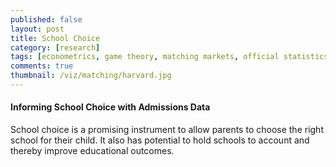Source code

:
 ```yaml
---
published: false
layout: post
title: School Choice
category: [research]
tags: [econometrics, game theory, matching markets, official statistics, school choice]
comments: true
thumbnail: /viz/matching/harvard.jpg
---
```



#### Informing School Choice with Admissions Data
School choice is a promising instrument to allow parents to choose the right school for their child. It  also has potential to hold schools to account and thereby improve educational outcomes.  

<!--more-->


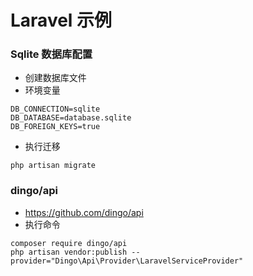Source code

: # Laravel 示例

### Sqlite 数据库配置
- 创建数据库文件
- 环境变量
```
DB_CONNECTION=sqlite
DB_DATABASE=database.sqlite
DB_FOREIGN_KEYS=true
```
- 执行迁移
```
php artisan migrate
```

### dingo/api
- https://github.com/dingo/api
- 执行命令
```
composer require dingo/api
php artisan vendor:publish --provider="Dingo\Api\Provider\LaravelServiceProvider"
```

· · · ·

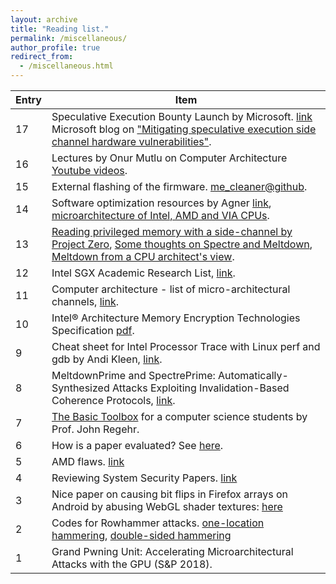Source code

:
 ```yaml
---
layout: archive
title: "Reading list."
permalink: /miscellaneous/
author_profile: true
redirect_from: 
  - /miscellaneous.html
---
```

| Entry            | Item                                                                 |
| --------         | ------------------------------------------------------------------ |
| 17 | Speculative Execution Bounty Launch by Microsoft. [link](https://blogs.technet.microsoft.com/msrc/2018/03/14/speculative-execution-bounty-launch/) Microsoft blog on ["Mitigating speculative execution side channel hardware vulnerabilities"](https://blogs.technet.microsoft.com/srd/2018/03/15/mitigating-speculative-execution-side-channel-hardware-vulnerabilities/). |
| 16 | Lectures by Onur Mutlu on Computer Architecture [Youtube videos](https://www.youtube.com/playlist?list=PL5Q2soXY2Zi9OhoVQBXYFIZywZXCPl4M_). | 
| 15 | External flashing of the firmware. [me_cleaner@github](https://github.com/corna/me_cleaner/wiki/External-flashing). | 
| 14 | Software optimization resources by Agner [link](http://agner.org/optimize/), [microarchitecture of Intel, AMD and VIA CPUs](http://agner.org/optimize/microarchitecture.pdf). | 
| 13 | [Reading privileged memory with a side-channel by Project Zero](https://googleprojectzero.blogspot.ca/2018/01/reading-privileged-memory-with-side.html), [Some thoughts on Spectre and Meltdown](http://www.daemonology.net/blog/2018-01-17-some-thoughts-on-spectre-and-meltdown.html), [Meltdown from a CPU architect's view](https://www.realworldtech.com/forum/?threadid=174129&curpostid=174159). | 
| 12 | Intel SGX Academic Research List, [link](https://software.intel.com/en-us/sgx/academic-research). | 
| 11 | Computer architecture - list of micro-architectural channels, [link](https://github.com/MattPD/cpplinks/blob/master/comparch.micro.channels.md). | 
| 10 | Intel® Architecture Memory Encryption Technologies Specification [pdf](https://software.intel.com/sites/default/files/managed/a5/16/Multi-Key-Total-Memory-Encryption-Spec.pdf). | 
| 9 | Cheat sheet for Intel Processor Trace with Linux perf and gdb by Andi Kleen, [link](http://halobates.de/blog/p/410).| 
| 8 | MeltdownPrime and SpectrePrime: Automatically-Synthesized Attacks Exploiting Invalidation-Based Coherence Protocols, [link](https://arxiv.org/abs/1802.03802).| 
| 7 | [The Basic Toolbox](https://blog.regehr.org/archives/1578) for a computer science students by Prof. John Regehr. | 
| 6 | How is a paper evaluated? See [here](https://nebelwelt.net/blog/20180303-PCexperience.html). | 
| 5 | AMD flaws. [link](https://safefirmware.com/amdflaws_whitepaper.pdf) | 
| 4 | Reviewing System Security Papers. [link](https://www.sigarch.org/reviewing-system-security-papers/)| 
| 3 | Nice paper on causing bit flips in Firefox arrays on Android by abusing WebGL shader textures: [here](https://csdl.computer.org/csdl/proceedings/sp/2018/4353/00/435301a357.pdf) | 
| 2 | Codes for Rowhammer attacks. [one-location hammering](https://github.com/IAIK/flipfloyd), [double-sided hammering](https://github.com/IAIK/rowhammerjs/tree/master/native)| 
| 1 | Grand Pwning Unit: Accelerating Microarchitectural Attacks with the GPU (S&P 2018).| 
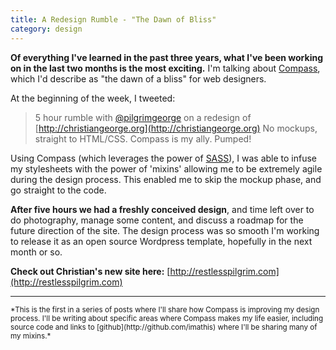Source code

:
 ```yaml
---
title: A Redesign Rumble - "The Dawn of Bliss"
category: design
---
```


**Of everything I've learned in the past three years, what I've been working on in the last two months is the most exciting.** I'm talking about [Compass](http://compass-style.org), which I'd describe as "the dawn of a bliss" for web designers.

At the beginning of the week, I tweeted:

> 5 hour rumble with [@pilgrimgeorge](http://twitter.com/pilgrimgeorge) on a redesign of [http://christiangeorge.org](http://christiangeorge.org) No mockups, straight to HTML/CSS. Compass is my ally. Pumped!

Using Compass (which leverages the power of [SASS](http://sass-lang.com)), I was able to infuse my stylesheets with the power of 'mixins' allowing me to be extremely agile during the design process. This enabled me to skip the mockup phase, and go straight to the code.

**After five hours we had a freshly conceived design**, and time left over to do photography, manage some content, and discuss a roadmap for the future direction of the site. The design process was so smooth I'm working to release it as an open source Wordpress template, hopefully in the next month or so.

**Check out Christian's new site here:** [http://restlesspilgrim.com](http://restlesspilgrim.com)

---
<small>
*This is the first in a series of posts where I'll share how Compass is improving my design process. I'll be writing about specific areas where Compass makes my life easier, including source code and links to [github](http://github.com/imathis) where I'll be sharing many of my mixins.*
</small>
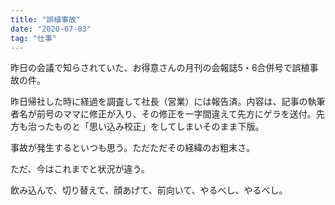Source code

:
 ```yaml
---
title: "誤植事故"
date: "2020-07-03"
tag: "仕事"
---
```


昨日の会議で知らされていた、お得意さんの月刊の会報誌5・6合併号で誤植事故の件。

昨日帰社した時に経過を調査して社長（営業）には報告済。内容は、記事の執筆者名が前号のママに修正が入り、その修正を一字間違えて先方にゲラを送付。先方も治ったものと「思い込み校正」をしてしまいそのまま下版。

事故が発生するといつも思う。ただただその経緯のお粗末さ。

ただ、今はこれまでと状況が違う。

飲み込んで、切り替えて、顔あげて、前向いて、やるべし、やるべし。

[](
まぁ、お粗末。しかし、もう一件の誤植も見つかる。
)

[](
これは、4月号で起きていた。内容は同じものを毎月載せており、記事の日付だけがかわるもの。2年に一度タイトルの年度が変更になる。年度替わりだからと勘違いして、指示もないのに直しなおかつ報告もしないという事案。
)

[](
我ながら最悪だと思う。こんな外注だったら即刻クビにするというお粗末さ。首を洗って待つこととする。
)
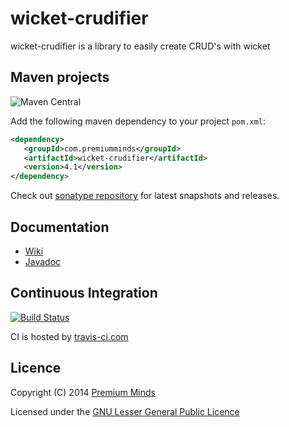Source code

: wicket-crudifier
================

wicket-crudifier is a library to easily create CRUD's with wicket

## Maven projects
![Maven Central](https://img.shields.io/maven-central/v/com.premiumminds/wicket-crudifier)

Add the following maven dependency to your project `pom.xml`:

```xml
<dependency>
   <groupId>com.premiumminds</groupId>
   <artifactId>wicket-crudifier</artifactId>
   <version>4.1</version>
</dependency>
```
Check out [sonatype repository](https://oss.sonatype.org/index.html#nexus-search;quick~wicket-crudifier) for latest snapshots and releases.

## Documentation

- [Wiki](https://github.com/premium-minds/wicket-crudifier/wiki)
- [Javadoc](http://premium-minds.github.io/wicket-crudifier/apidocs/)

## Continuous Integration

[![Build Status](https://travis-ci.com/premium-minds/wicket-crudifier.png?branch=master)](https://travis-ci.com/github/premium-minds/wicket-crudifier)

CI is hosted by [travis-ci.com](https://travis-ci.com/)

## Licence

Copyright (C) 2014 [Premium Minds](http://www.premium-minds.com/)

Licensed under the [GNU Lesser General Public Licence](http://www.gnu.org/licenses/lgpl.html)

· · · ·

▶ Problem:
From the listing above, collect each line in which the string "dependency" appears.

▶ Completed exercise:
Add the following maven dependency to your project `pom.xml`:
<dependency>
</dependency>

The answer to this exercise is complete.